◆ Input data:
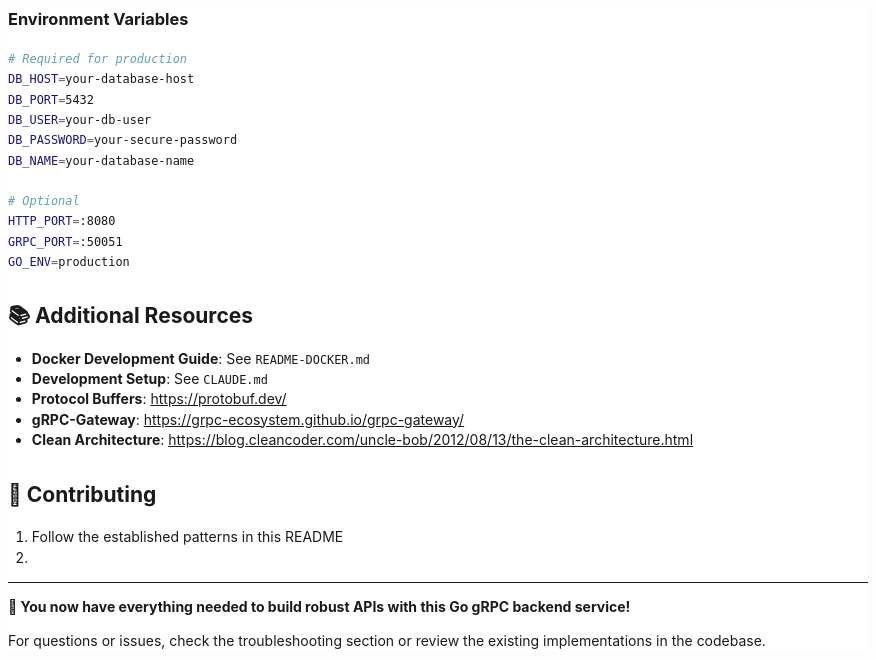 ### Environment Variables
```bash
# Required for production
DB_HOST=your-database-host
DB_PORT=5432
DB_USER=your-db-user
DB_PASSWORD=your-secure-password
DB_NAME=your-database-name

# Optional
HTTP_PORT=:8080
GRPC_PORT=:50051
GO_ENV=production
```

## 📚 Additional Resources

- **Docker Development Guide**: See `README-DOCKER.md`
- **Development Setup**: See `CLAUDE.md` 
- **Protocol Buffers**: https://protobuf.dev/
- **gRPC-Gateway**: https://grpc-ecosystem.github.io/grpc-gateway/
- **Clean Architecture**: https://blog.cleancoder.com/uncle-bob/2012/08/13/the-clean-architecture.html

## 🤝 Contributing

1. Follow the established patterns in this README
2. 

---

**🎉 You now have everything needed to build robust APIs with this Go gRPC backend service!**

For questions or issues, check the troubleshooting section or review the existing implementations in the codebase.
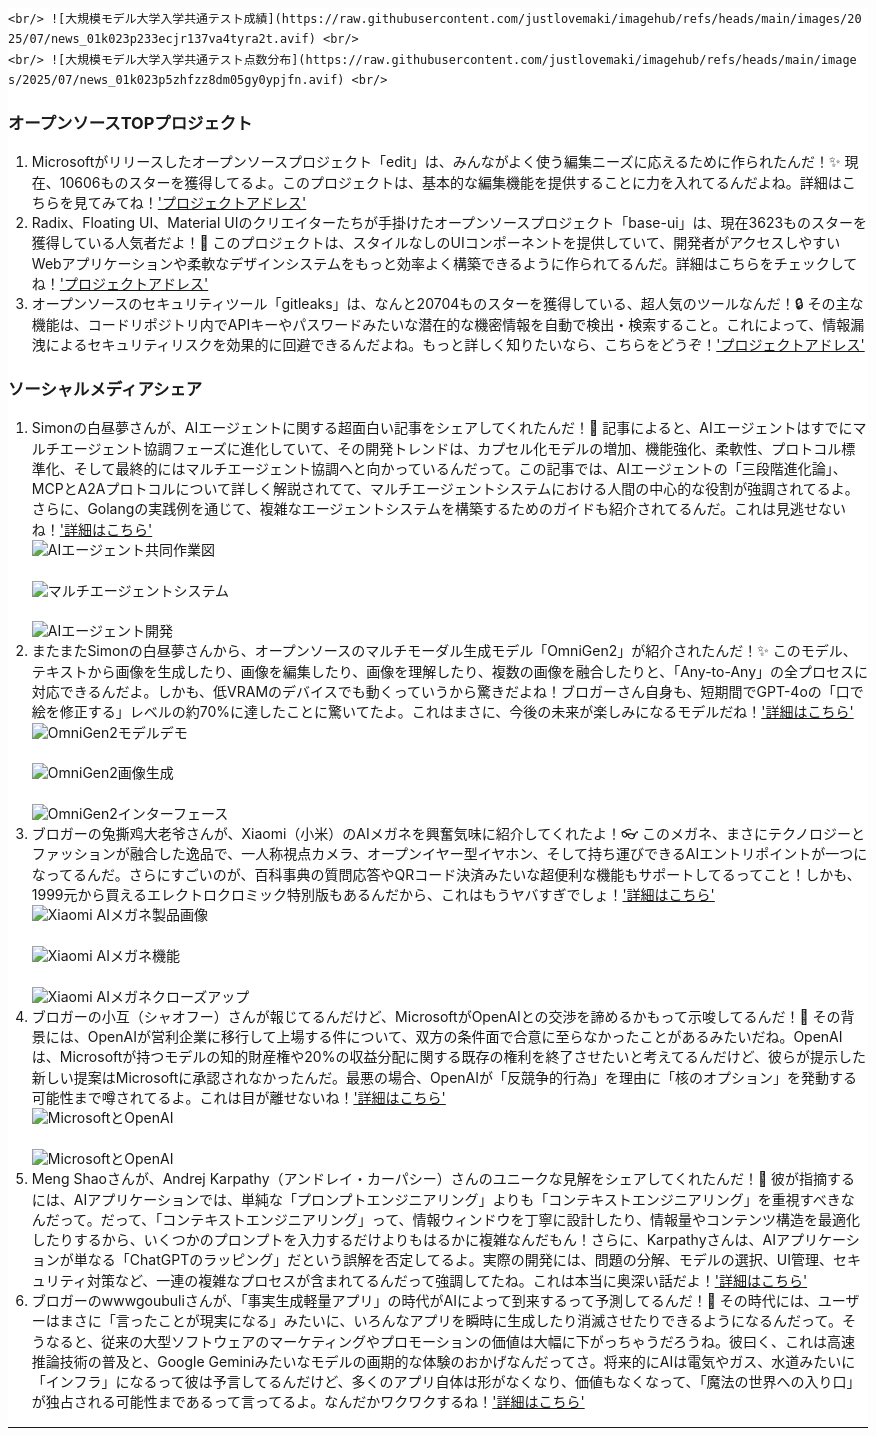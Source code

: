     <br/> ![大規模モデル大学入学共通テスト成績](https://raw.githubusercontent.com/justlovemaki/imagehub/refs/heads/main/images/2025/07/news_01k023p233ecjr137va4tyra2t.avif) <br/>
    <br/> ![大規模モデル大学入学共通テスト点数分布](https://raw.githubusercontent.com/justlovemaki/imagehub/refs/heads/main/images/2025/07/news_01k023p5zhfzz8dm05gy0ypjfn.avif) <br/>

### **オープンソースTOPプロジェクト**
1.  Microsoftがリリースしたオープンソースプロジェクト「edit」は、みんながよく使う編集ニーズに応えるために作られたんだ！✨ 現在、10606ものスターを獲得してるよ。このプロジェクトは、基本的な編集機能を提供することに力を入れてるんだよね。詳細はこちらを見てみてね！['プロジェクトアドレス'](https://github.com/microsoft/edit)
2.  Radix、Floating UI、Material UIのクリエイターたちが手掛けたオープンソースプロジェクト「base-ui」は、現在3623ものスターを獲得している人気者だよ！🌟 このプロジェクトは、スタイルなしのUIコンポーネントを提供していて、開発者がアクセスしやすいWebアプリケーションや柔軟なデザインシステムをもっと効率よく構築できるように作られてるんだ。詳細はこちらをチェックしてね！['プロジェクトアドレス'](https://github.com/mui/base-ui)
3.  オープンソースのセキュリティツール「gitleaks」は、なんと20704ものスターを獲得している、超人気のツールなんだ！🔒 その主な機能は、コードリポジトリ内でAPIキーやパスワードみたいな潜在的な機密情報を自動で検出・検索すること。これによって、情報漏洩によるセキュリティリスクを効果的に回避できるんだよね。もっと詳しく知りたいなら、こちらをどうぞ！['プロジェクトアドレス'](https://github.com/gitleaks/gitleaks)

### **ソーシャルメディアシェア**
1.  Simonの白昼夢さんが、AIエージェントに関する超面白い記事をシェアしてくれたんだ！🤖 記事によると、AIエージェントはすでにマルチエージェント協調フェーズに進化していて、その開発トレンドは、カプセル化モデルの増加、機能強化、柔軟性、プロトコル標準化、そして最終的にはマルチエージェント協調へと向かっているんだって。この記事では、AIエージェントの「三段階進化論」、MCPとA2Aプロトコルについて詳しく解説されてて、マルチエージェントシステムにおける人間の中心的な役割が強調されてるよ。さらに、Golangの実践例を通じて、複雑なエージェントシステムを構築するためのガイドも紹介されてるんだ。これは見逃せないね！['詳細はこちら'](https://m.okjike.com/originalPosts/685d58d062739eeda3b9d838)
    <br/> ![AIエージェント共同作業図](https://cdnv2.ruguoapp.com/Fu9_NrDOl23BPTkVMqCuo11qNhYQv3.jpg) <br/>
    <br/> ![マルチエージェントシステム](https://cdnv2.ruguoapp.com/Fkej5CodNU5eYZ0QvY6GUlRbLWSZv3.jpg) <br/>
    <br/> ![AIエージェント開発](https://cdnv2.ruguoapp.com/FllJQZ_kio0pQNa11CUfnPvOhWbOv3.jpg) <br/>
2.  またまたSimonの白昼夢さんから、オープンソースのマルチモーダル生成モデル「OmniGen2」が紹介されたんだ！✨ このモデル、テキストから画像を生成したり、画像を編集したり、画像を理解したり、複数の画像を融合したりと、「Any-to-Any」の全プロセスに対応できるんだよ。しかも、低VRAMのデバイスでも動くっていうから驚きだよね！ブロガーさん自身も、短期間でGPT-4oの「口で絵を修正する」レベルの約70%に達したことに驚いてたよ。これはまさに、今後の未来が楽しみになるモデルだね！['詳細はこちら'](https://m.okjike.com/originalPosts/685d56339c2e39aa22e64bbb)
    <br/> ![OmniGen2モデルデモ](https://cdnv2.ruguoapp.com/ltYbExXHHBX6-IiH6poCRt4V6YHWv3.png) <br/>
    <br/> ![OmniGen2画像生成](https://cdnv2.ruguoapp.com/ljDKpsINlzylflPcueaB7KC5dTqSv3.png) <br/>
    <br/> ![OmniGen2インターフェース](https://cdnv2.ruguoapp.com/ls34LcFxuRD1Baz2eGvajo2pvO52v3.jpg) <br/>
3.  ブロガーの兔撕鸡大老爷さんが、Xiaomi（小米）のAIメガネを興奮気味に紹介してくれたよ！👓 このメガネ、まさにテクノロジーとファッションが融合した逸品で、一人称視点カメラ、オープンイヤー型イヤホン、そして持ち運びできるAIエントリポイントが一つになってるんだ。さらにすごいのが、百科事典の質問応答やQRコード決済みたいな超便利な機能もサポートしてるってこと！しかも、1999元から買えるエレクトロクロミック特別版もあるんだから、これはもうヤバすぎでしょ！['詳細はこちら'](https://m.okjike.com/originalPosts/685d40dbadecea032f68a102)
    <br/> ![Xiaomi AIメガネ製品画像](https://cdnv2.ruguoapp.com/FiYt7G4BWf7RKS6v7g6lhoD0c0CUv3.jpg) <br/>
    <br/> ![Xiaomi AIメガネ機能](https://cdnv2.ruguoapp.com/Fp8KaIdLbsz62uQfat1l48cKg77Kv3.jpg) <br/>
    <br/> ![Xiaomi AIメガネクローズアップ](https://cdnv2.ruguoapp.com/FikgmCpcfMiwXeahMtlwT5OC9oaJv3.jpg) <br/>
4.  ブロガーの小互（シャオフー）さんが報じてるんだけど、MicrosoftがOpenAIとの交渉を諦めるかもって示唆してるんだ！🤝 その背景には、OpenAIが営利企業に移行して上場する件について、双方の条件面で合意に至らなかったことがあるみたいだね。OpenAIは、Microsoftが持つモデルの知的財産権や20%の収益分配に関する既存の権利を終了させたいと考えてるんだけど、彼らが提示した新しい提案はMicrosoftに承認されなかったんだ。最悪の場合、OpenAIが「反競争的行為」を理由に「核のオプション」を発動する可能性まで噂されてるよ。これは目が離せないね！['詳細はこちら'](https://x.com/imxiaohu/status/1938130680636182595)
    <br/> ![MicrosoftとOpenAI](https://raw.githubusercontent.com/justlovemaki/imagehub/refs/heads/main/images/2025/07/news_01k023p9s2evzt9k5qbgrj1e6a.avif) <br/>
    <br/> ![MicrosoftとOpenAI](https://raw.githubusercontent.com/justlovemaki/imagehub/refs/heads/main/images/2025/07/news_01k023pe11fx99zf5pmq4kvd5q.avif) <br/>
5.  Meng Shaoさんが、Andrej Karpathy（アンドレイ・カーパシー）さんのユニークな見解をシェアしてくれたんだ！🧠 彼が指摘するには、AIアプリケーションでは、単純な「プロンプトエンジニアリング」よりも「コンテキストエンジニアリング」を重視すべきなんだって。だって、「コンテキストエンジニアリング」って、情報ウィンドウを丁寧に設計したり、情報量やコンテンツ構造を最適化したりするから、いくつかのプロンプトを入力するだけよりもはるかに複雑なんだもん！さらに、Karpathyさんは、AIアプリケーションが単なる「ChatGPTのラッピング」だという誤解を否定してるよ。実際の開発には、問題の分解、モデルの選択、UI管理、セキュリティ対策など、一連の複雑なプロセスが含まれてるんだって強調してたね。これは本当に奥深い話だよ！['詳細はこちら'](https://x.com/shao__meng/status/1938120617494253712)
6.  ブロガーのwwwgoubuliさんが、「事実生成軽量アプリ」の時代がAIによって到来するって予測してるんだ！🔮 その時代には、ユーザーはまさに「言ったことが現実になる」みたいに、いろんなアプリを瞬時に生成したり消滅させたりできるようになるんだって。そうなると、従来の大型ソフトウェアのマーケティングやプロモーションの価値は大幅に下がっちゃうだろうね。彼曰く、これは高速推論技術の普及と、Google Geminiみたいなモデルの画期的な体験のおかげなんだってさ。将来的にAIは電気やガス、水道みたいに「インフラ」になるって彼は予言してるんだけど、多くのアプリ自体は形がなくなり、価値もなくなって、「魔法の世界への入り口」が独占される可能性まであるって言ってるよ。なんだかワクワクするね！['詳細はこちら'](https://x.com/wwwgoubuli/status/1938082798973096160)

---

◆ What you will do: Take from the listing above each line in which the string "production" is found.

◆ Written reply:
# Required for production
GO_ENV=production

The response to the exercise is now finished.